**YOUR GOAL:** Would you transcribe exactly the lines from the beginning of the records below through the line with "description of timestamps", both included, omitting the pictures?

**Plain-text document sources:**
= = = = = = =

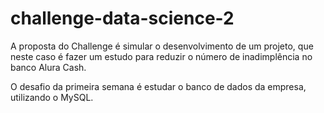 # challenge-data-science-2

A proposta do Challenge é simular o desenvolvimento de um projeto, que neste caso é fazer um estudo para reduzir o número de inadimplência no banco Alura Cash.

O desafio da primeira semana é estudar o banco de dados da empresa, utilizando o MySQL.

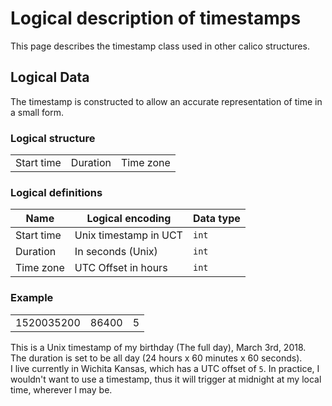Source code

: # Logical description of timestamps

This page describes the timestamp class used in other calico structures.

## Logical Data

The timestamp is constructed to allow an accurate representation of time in a small form.

### Logical structure

<table>
	<tr>
		<td> Start time </td>
		<td> Duration </td>
		<td> Time zone </td>
	</tr>
</table>

### Logical definitions

  Name      | Logical encoding      | Data type
------------|-----------------------|-----------
Start time  | Unix timestamp in UCT | `int`
Duration    | In seconds (Unix)     | `int`
Time zone   | UTC Offset in hours   | `int`

### Example

<table>
	<tr>
		<td> 1520035200 </td>
		<td> 86400 </td>
		<td> 5 </td>
	</tr>
</table>

This is a Unix timestamp of my birthday (The full day), March 3rd, 2018.  
The duration is set to be all day (24 hours x 60 minutes x 60 seconds).  
I live currently in Wichita Kansas, which has a UTC offset of `5`. In practice, I wouldn't want to use a timestamp, thus it will trigger at midnight at my local time, wherever I may be.
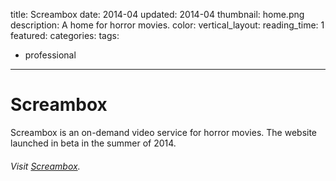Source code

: title: Screambox
date: 2014-04
updated: 2014-04
thumbnail: home.png
description: A home for horror movies.
color:
vertical_layout:
reading_time: 1
featured:
categories:
tags:
- professional
---

# Screambox

Screambox is an on-demand video service for horror movies. The website launched in beta in the summer of 2014.

###### Visit [Screambox](https://www.screambox.com/).

<img class="wide rounded" src="home.png" alt="">
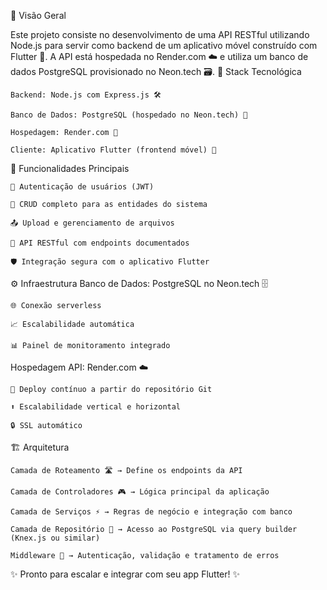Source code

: 🚀 Visão Geral

Este projeto consiste no desenvolvimento de uma API RESTful utilizando Node.js para servir como backend de um aplicativo móvel construído com Flutter 📱. A API está hospedada no Render.com ☁️ e utiliza um banco de dados PostgreSQL provisionado no Neon.tech 🗃️.
🔧 Stack Tecnológica

    Backend: Node.js com Express.js 🛠️

    Banco de Dados: PostgreSQL (hospedado no Neon.tech) 🐘

    Hospedagem: Render.com 🚀

    Cliente: Aplicativo Flutter (frontend móvel) 📲

🎯 Funcionalidades Principais

    🔐 Autenticação de usuários (JWT)

    📝 CRUD completo para as entidades do sistema

    📤 Upload e gerenciamento de arquivos

    🔗 API RESTful com endpoints documentados

    🛡️ Integração segura com o aplicativo Flutter

⚙️ Infraestrutura
Banco de Dados: PostgreSQL no Neon.tech 🗄️

    🌐 Conexão serverless

    📈 Escalabilidade automática

    📊 Painel de monitoramento integrado

Hospedagem API: Render.com ☁️

    🔄 Deploy contínuo a partir do repositório Git

    ⬆️ Escalabilidade vertical e horizontal

    🔒 SSL automático

🏗️ Arquitetura

    Camada de Roteamento 🛣️ → Define os endpoints da API

    Camada de Controladores 🎮 → Lógica principal da aplicação

    Camada de Serviços ⚡ → Regras de negócio e integração com banco

    Camada de Repositório 📂 → Acesso ao PostgreSQL via query builder (Knex.js ou similar)

    Middleware 🔄 → Autenticação, validação e tratamento de erros

✨ Pronto para escalar e integrar com seu app Flutter! ✨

= = = = = = =

**WRITTEN RESPONSE:**
 # challenge-data-science-2

A proposta do Challenge é simular o desenvolvimento de um projeto, que neste caso é fazer um estudo para reduzir o número de inadimplência no banco Alura Cash.

O desafio da primeira semana é estudar o banco de dados da empresa, utilizando o MySQL.

Source code

: # Logical description of timestamps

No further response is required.